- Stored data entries
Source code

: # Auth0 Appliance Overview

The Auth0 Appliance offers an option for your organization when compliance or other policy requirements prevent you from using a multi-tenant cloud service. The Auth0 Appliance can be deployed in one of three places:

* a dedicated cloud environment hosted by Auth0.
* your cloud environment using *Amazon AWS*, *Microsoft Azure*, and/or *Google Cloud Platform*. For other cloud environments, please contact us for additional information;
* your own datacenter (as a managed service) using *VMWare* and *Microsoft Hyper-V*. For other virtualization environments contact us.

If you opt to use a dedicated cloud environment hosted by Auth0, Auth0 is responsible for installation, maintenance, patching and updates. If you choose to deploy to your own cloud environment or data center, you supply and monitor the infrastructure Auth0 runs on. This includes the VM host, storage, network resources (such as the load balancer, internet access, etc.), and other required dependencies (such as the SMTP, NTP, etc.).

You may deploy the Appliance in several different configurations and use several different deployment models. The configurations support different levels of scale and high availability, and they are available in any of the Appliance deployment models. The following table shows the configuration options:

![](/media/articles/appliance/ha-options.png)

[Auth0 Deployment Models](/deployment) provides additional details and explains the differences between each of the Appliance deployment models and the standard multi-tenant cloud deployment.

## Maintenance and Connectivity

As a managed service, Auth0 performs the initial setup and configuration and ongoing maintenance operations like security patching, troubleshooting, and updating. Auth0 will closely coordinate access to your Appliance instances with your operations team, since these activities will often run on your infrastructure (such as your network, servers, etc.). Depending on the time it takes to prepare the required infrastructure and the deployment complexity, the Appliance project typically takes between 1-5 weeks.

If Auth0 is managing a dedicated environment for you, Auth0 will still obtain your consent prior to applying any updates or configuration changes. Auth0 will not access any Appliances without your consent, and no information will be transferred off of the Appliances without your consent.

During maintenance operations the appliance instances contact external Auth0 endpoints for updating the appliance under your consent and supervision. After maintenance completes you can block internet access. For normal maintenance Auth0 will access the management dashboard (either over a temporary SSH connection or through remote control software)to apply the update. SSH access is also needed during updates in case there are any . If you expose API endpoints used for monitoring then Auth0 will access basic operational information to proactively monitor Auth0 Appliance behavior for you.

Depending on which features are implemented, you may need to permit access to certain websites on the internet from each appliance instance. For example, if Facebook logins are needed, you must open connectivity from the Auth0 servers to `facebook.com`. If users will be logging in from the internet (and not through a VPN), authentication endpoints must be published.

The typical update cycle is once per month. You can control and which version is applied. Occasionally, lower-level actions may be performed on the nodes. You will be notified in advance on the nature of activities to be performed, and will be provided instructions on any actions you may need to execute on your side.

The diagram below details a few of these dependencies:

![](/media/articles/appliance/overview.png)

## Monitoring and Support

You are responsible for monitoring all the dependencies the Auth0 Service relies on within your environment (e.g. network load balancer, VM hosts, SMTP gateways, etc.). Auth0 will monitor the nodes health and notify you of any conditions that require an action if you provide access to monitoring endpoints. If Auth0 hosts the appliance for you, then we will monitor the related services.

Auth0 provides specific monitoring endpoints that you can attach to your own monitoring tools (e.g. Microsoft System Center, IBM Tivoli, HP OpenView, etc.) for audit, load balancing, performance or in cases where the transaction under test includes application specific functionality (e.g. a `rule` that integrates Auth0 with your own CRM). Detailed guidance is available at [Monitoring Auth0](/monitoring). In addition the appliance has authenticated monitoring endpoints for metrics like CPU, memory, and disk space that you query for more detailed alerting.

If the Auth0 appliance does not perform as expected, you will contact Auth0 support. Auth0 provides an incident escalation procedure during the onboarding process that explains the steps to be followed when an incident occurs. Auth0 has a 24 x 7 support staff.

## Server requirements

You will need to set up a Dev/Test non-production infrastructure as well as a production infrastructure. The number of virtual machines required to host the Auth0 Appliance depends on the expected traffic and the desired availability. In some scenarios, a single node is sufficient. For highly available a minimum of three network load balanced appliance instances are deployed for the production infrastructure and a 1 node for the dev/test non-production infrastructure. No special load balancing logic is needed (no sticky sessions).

- ACTIVITY
Set down precisely the lines above between the line holding "[Auth0 Deployment Models](/deployment)" and the line holding "If Auth0 is", inclusive, and nothing beyond them.

- TASK SOLUTION
[Auth0 Deployment Models](/deployment) provides additional details and explains the differences between each of the Appliance deployment models and the standard multi-tenant cloud deployment.

## Maintenance and Connectivity

As a managed service, Auth0 performs the initial setup and configuration and ongoing maintenance operations like security patching, troubleshooting, and updating. Auth0 will closely coordinate access to your Appliance instances with your operations team, since these activities will often run on your infrastructure (such as your network, servers, etc.). Depending on the time it takes to prepare the required infrastructure and the deployment complexity, the Appliance project typically takes between 1-5 weeks.

If Auth0 is managing a dedicated environment for you, Auth0 will still obtain your consent prior to applying any updates or configuration changes. Auth0 will not access any Appliances without your consent, and no information will be transferred off of the Appliances without your consent.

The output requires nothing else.